EXERCISE INSTRUCTIONS: Go from the first line below to the one with "1. Common: Use" and print each line exactly.

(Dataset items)
**********

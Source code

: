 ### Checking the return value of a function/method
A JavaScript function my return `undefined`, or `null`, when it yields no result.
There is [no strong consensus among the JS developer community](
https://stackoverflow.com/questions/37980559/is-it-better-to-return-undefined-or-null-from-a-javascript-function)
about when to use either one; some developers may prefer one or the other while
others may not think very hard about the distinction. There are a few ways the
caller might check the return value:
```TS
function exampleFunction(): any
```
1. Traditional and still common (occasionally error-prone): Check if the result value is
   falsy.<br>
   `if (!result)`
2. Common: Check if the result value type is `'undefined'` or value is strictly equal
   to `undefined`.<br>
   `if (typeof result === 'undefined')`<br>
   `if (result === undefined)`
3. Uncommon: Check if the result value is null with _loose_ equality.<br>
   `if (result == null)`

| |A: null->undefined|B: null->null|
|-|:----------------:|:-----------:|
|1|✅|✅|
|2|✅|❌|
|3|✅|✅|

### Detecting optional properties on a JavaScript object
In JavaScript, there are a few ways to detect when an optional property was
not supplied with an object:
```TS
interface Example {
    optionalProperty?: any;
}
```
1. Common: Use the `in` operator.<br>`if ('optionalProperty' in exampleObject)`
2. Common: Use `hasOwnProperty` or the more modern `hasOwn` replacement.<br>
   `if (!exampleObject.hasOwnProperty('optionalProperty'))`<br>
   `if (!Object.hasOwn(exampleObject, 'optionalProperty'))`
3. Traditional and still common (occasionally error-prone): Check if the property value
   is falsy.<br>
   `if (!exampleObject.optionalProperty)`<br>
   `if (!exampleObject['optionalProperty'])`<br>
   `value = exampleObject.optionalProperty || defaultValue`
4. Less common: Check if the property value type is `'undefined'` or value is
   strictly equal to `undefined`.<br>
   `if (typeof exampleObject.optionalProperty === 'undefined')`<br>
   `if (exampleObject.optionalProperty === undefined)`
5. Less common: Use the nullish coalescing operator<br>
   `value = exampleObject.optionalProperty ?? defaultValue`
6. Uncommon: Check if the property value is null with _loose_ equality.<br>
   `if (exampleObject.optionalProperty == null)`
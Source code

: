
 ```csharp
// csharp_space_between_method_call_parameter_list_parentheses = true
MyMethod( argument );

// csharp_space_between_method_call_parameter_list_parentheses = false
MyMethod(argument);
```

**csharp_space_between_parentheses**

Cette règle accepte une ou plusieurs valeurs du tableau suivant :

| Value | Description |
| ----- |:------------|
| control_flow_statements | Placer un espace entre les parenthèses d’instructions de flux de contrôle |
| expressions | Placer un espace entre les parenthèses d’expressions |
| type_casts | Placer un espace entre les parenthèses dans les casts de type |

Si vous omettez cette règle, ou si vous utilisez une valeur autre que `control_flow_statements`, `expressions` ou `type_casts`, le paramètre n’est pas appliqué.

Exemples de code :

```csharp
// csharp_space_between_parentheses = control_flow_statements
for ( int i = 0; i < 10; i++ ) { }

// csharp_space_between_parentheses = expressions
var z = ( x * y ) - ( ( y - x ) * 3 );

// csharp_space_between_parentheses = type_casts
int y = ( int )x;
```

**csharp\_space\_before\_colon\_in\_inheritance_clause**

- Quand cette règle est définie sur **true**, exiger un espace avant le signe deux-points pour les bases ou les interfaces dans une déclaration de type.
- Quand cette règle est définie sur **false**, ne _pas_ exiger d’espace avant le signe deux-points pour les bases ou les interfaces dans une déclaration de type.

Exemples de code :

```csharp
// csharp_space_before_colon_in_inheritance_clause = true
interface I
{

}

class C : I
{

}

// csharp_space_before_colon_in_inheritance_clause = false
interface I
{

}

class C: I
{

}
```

**********

EXERCISE OUTPUT:
Source code

: ### Checking the return value of a function/method
A JavaScript function my return `undefined`, or `null`, when it yields no result.
There is [no strong consensus among the JS developer community](
https://stackoverflow.com/questions/37980559/is-it-better-to-return-undefined-or-null-from-a-javascript-function)
about when to use either one; some developers may prefer one or the other while
others may not think very hard about the distinction. There are a few ways the
caller might check the return value:
```TS
function exampleFunction(): any
```
1. Traditional and still common (occasionally error-prone): Check if the result value is
   falsy.<br>
   `if (!result)`
2. Common: Check if the result value type is `'undefined'` or value is strictly equal
   to `undefined`.<br>
   `if (typeof result === 'undefined')`<br>
   `if (result === undefined)`
3. Uncommon: Check if the result value is null with _loose_ equality.<br>
   `if (result == null)`

| |A: null->undefined|B: null->null|
|-|:----------------:|:-----------:|
|1|✅|✅|
|2|✅|❌|
|3|✅|✅|

### Detecting optional properties on a JavaScript object
In JavaScript, there are a few ways to detect when an optional property was
not supplied with an object:
```TS
interface Example {
    optionalProperty?: any;
}
```
1. Common: Use the `in` operator.<br>`if ('optionalProperty' in exampleObject)`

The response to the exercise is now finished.